MONTEREY PARK — City Council members Judy Chu, Betty Couch and Patricia M. Reichenberger have issued warnings to their two council colleagues, saying the three will walk out of council meetings if personal attacks, such as those that happened last year, reoccur.
The three council members are upset by what they say have been public and private attacks on them by Mayor Barry L. Hatch and Councilman Christopher F. Houseman. On several occasions last year, Hatch launched verbal attacks against the other four council members during meetings.
The warnings came in the form of separate letters written by the three councilwomen, who distributed them to the other members of the council.
"These attacks are uncalled for, and destructive. . . . Disagreement on issues should be a healthy part of the democratic process, not a detraction," Chu wrote in her letter. "We cannot force others to agree with us, whether it be through intimidation or personal attack."
'Hordes of Invaders'
Last year Hatch rebuked Chu, who had criticized him for a letter he wrote complaining about "hordes of invaders" coming across the nation's borders and about lax enforcement of U. S. immigration laws. Hatch wrote his letter on city stationery and sent it to candidates for state and federal office.

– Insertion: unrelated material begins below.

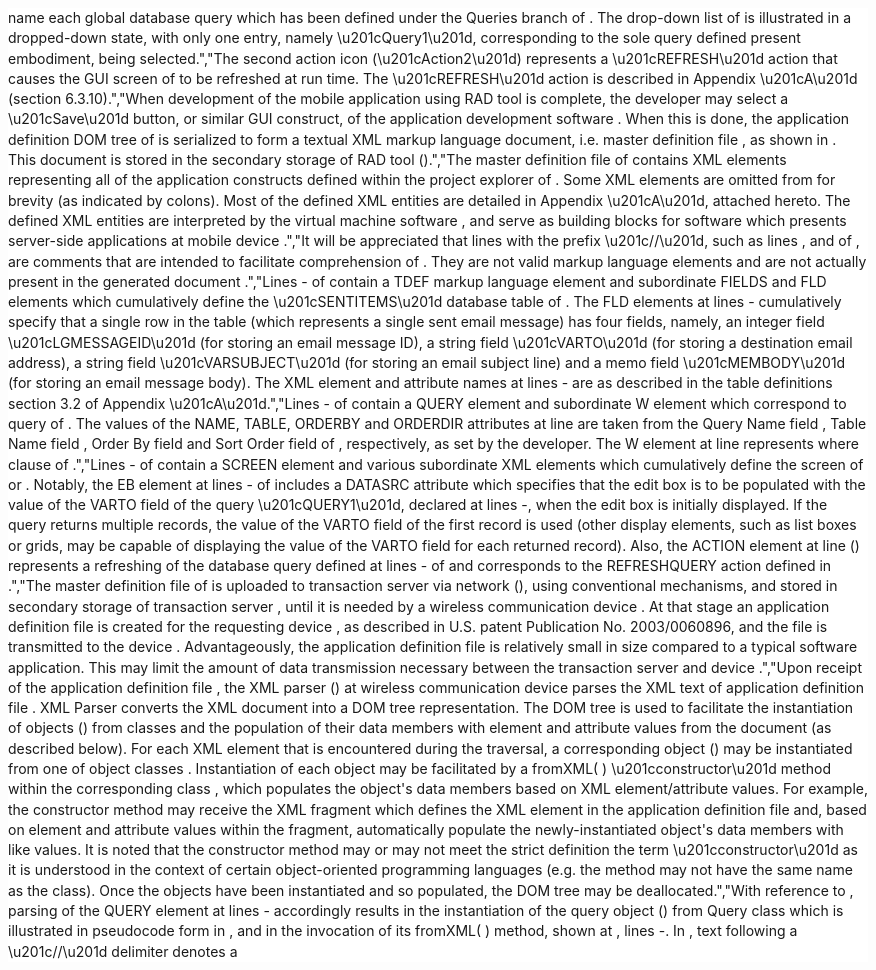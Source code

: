 name each global database query which has been defined under the Queries branch  of . The drop-down list of  is illustrated in a dropped-down state, with only one entry, namely \u201cQuery1\u201d, corresponding to the sole query  defined present embodiment, being selected.","The second action icon  (\u201cAction2\u201d) represents a \u201cREFRESH\u201d action that causes the GUI screen  of  to be refreshed at run time. The \u201cREFRESH\u201d action is described in Appendix \u201cA\u201d (section 6.3.10).","When development of the mobile application using RAD  tool is complete, the developer may select a \u201cSave\u201d button, or similar GUI construct, of the application development software . When this is done, the application definition DOM tree  of  is serialized to form a textual XML markup language document, i.e. master definition file , as shown in . This document  is stored in the secondary storage  of RAD tool  ().","The master definition file  of  contains XML elements representing all of the application constructs defined within the project explorer  of . Some XML elements are omitted from  for brevity (as indicated by colons). Most of the defined XML entities are detailed in Appendix \u201cA\u201d, attached hereto. The defined XML entities are interpreted by the virtual machine software , and serve as building blocks for software which presents server-side applications at mobile device .","It will be appreciated that lines with the prefix \u201c\/\/\u201d, such as lines ,  and  of , are comments that are intended to facilitate comprehension of . They are not valid markup language elements and are not actually present in the generated document .","Lines - of  contain a TDEF markup language element and subordinate FIELDS and FLD elements which cumulatively define the \u201cSENTITEMS\u201d database table  of . The FLD elements at lines - cumulatively specify that a single row in the table (which represents a single sent email message) has four fields, namely, an integer field \u201cLGMESSAGEID\u201d (for storing an email message ID), a string field \u201cVARTO\u201d (for storing a destination email address), a string field \u201cVARSUBJECT\u201d (for storing an email subject line) and a memo field \u201cMEMBODY\u201d (for storing an email message body). The XML element and attribute names at lines - are as described in the table definitions section 3.2 of Appendix \u201cA\u201d.","Lines - of  contain a QUERY element and subordinate W element which correspond to query  of . The values of the NAME, TABLE, ORDERBY and ORDERDIR attributes at line  are taken from the Query Name field , Table Name field , Order By field  and Sort Order field  of , respectively, as set by the developer. The W element at line  represents where clause  of .","Lines - of  contain a SCREEN element and various subordinate XML elements which cumulatively define the screen  of  or . Notably, the EB element at lines - of  includes a DATASRC attribute which specifies that the edit box is to be populated with the value of the VARTO field of the query \u201cQUERY1\u201d, declared at lines -, when the edit box is initially displayed. If the query returns multiple records, the value of the VARTO field of the first record is used (other display elements, such as list boxes or grids, may be capable of displaying the value of the VARTO field for each returned record). Also, the ACTION element at line  () represents a refreshing of the database query defined at lines - of  and corresponds to the REFRESHQUERY action  defined in .","The master definition file  of  is uploaded to transaction server  via network  (), using conventional mechanisms, and stored in secondary storage of transaction server , until it is needed by a wireless communication device . At that stage an application definition file  is created for the requesting device , as described in U.S. patent Publication No. 2003\/0060896, and the file  is transmitted to the device . Advantageously, the application definition file  is relatively small in size compared to a typical software application. This may limit the amount of data transmission necessary between the transaction server  and device .","Upon receipt of the application definition file , the XML parser  () at wireless communication device  parses the XML text of application definition file . XML Parser  converts the XML document  into a DOM tree representation. The DOM tree is used to facilitate the instantiation of objects  () from classes  and the population of their data members with element and attribute values from the document  (as described below). For each XML element that is encountered during the traversal, a corresponding object  () may be instantiated from one of object classes . Instantiation of each object  may be facilitated by a fromXML( ) \u201cconstructor\u201d method within the corresponding class , which populates the object's data members based on XML element\/attribute values. For example, the constructor method may receive the XML fragment which defines the XML element in the application definition file  and, based on element and attribute values within the fragment, automatically populate the newly-instantiated object's data members with like values. It is noted that the constructor method may or may not meet the strict definition the term \u201cconstructor\u201d as it is understood in the context of certain object-oriented programming languages (e.g. the method may not have the same name as the class). Once the objects  have been instantiated and so populated, the DOM tree may be deallocated.","With reference to , parsing of the QUERY element at lines - accordingly results in the instantiation of the query object  () from Query class  which is illustrated in pseudocode form in , and in the invocation of its fromXML( ) method, shown at , lines -. In , text following a \u201c\/\/\u201d delimiter denotes a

Hatch has publicly accused Chu of lying about him to Chinese-language newspapers published in Monterey Park. On separate occasions Hatch has blasted Couch and Reichenberger on different matters that came before the council.
At one council meeting last September, then-Mayor Houseman engaged in lengthy and severe criticism of Chu over a debate on the proper use of city stationery.
In their letters, dated Jan. 5, and in interviews this week, the councilwomen said they want to restore an image of orderliness and decorum to the city's government. The three women said their letters had been intended as private communications with fellow council members and were not intended to be part of a public discussion. Likewise, the three councilwomen would not go into any detail about verbal attacks that occurred in private.
Goal of Letter
"I didn't want this to become a big, public argument," Couch said.
But she said the goal of her letter was to ensure that the city conduct its "business in a businesslike manner."
In her letter, Couch wrote that "when any council member personally attacks another council member or a member of our staff, it deeply offends me."
The letters were written, Couch said, after she discovered that the three councilwomen shared similar concerns.
In her letter, Reichenberger declared one of her New Year's resolutions is to leave any meeting in which a council member attacks a colleague. Reichenberger illustrated her resolve by referring to an incident last year when, in disgust over name-calling, she left a council meeting. She also complained of "political games and bickering, which are evident at every meeting" and wrote that "personal attacks usually show a professional with low self-esteem or lacking confidence."
In response, Hatch said in an interview that "the democratic process demands that we discuss, debate and, if necessary, argue issues that are vital."
When he was the object of an unsuccessful recall attempt, Hatch said he had to withstand extensive criticism during council meetings. If he attacks anyone these days, Hatch said, it is because "of righteous indignation. If I've attacked anyone, it's been because of the misuse of the trust placed in them."
Nonetheless, Hatch said that as the chairman of meetings, he would intervene if council members attack one another. "We should stay within the boundaries of the issues," he said.
Noting that the three who wrote the letters are women, Hatch said he would open the door for them or let them go ahead in line "because I appreciate their womanhood," but as council members, he said, they "need to forget they are female."
Reichenberger said Hatch "has got this ungodly deal about women against men."
But Couch said "it's not a woman and man issue, in my book." And Chu said it would be too simplistic to interpret any conflicts between Hatch and Houseman and the others as male-female related.
Houseman could not be reached for comment.
On Monday, council members met with an organizational consultant to help them learn to work together. "It's no secret that the council members are coming from different perspectives," said City Manager Mark Lewis. "But my analysis is that they all want to do the best thing for the city and to work together. And they have made some real progress in doing that."
The meeting was planned last fall, long before the three council members wrote the letters. Lewis said the idea for the meeting was proposed when council members acknowledged difficulty in getting along with one another.